Review: THE DREAMING #20 (Final Issue)
[Editor’s Note: This review may contain spoilers]
Writer: Simon Spurrier
Artist: Bilquis Evely
Colours: Mat Lopes
Letters: Simon Bowland
Reviewed By: Derek McNeil
The Dreaming #20: The unbelievable finale of Simon Spurrier and Bilquis Evely’s Sandman Universe epic is here! The citizens of the Dreaming make their final play against the artificial intelligence that seeks to replace them with cold rationality…and the fate of Dream is revealed!
The Sandman Universe line began with the disappearance of Dream. While the other titles went off in tangential directions, The Dreaming has focused on the mystery of his vanishing and on its aftereffects.
In his absence, an artificial intelligence had usurped his position of the Dreaming. This was engineered by Hyperion Keter, who plotted to replace human imagination with cold, hard rationality.
But before Dream departed the universe, he conceived a plan by which he could be brought back. Now that plan is realized, and the Lord of Dreams has returned to set things right again.
There is a phrase that expresses the major theme of the issue and of the series as a whole: “The point is just to feel”. While rationality has its importance, the Dreaming is the realm of emotions and imagination. And even feeling pain is better than feeling nothing.
The way Wan’s evil side met its end was perfect. With all its fearsome bluster, it proved ultimately insignificant compared to the power of the Dreaming’s true king. And I liked that Spurrier sent the gentler aspect of Wan off with a redemptive act, offering his own life to once again save the vortex Rose Walker.
It was also fitting that Spurrier’s revival of Gaiman’s Sandman ended with Rose’s life being spared in this manner, which also happened near the beginning of Gaiman’s story.
I also loved the last moments between Wan and Dream’s sister, Death. Despite the actions of his evil aspect, his gentler side was somewhat endearing, and it was good to see him embarking on a new adventure, now free of his malevolent side. Also, any appearance of Death is a plus.

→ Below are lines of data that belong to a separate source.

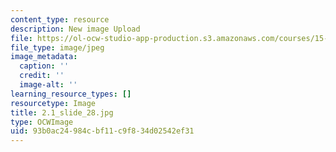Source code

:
 ```yaml
---
content_type: resource
description: New image Upload
file: https://ol-ocw-studio-app-production.s3.amazonaws.com/courses/15-s21-nuts-and-bolts-of-business-plans-january-iap-2014/93b0ac24984cbf11c9f834d02542ef31_2.1_slide_28.jpg
file_type: image/jpeg
image_metadata:
  caption: ''
  credit: ''
  image-alt: ''
learning_resource_types: []
resourcetype: Image
title: 2.1_slide_28.jpg
type: OCWImage
uid: 93b0ac24-984c-bf11-c9f8-34d02542ef31
---
```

I also quite liked the short interaction between Dream and Dora. “I’m happy that you found yourself. And even happier that she turned out to be who you already were”. That sound like dialogue that Gaiman himself might write for the character.
It’s also great to see things set right in the dreaming. Especially seeing Lucien back in his beloved library, fully restored to its former glory. And then there is Cain and Abel.
In the fully restored Houses of Mystery and Secrets, we see Abel telling Cain, “We should be more open about h-h-how we feel. I luh-luh-love you, brother”. Cain responds in anger, killing Abel once more, but then quietly adds, “Hrm. I love you too”. The raven Matthew expresses the same emotions as the reader: “For a second the raven worries he might choke, and can’t decide if its in sadness or disgust or joy…”.
The only problem with this issue is that we have reached the end of the Spurrier’s tale. But that’s not an entirely bad thing. Spurrier has brought the series to a satisfying conclusion that wraps up all the loose ends. And while this volume of the The Dreaming is over, we are left with the announcement that The Dreaming will return next month in a new series written by G. Willow Wilson.
Spurrier has done a masterful job of continuing Gaiman’s classic Sandman story. He managed to capture much of the feel of that series, merging elements of the original with new characters and situations. Neil Gaiman is a hard act to follow, but Spurrier has acquitted himself admirably as does. Bilquis Evely also did a masterful job as the series primary artist. Kudos on a great series.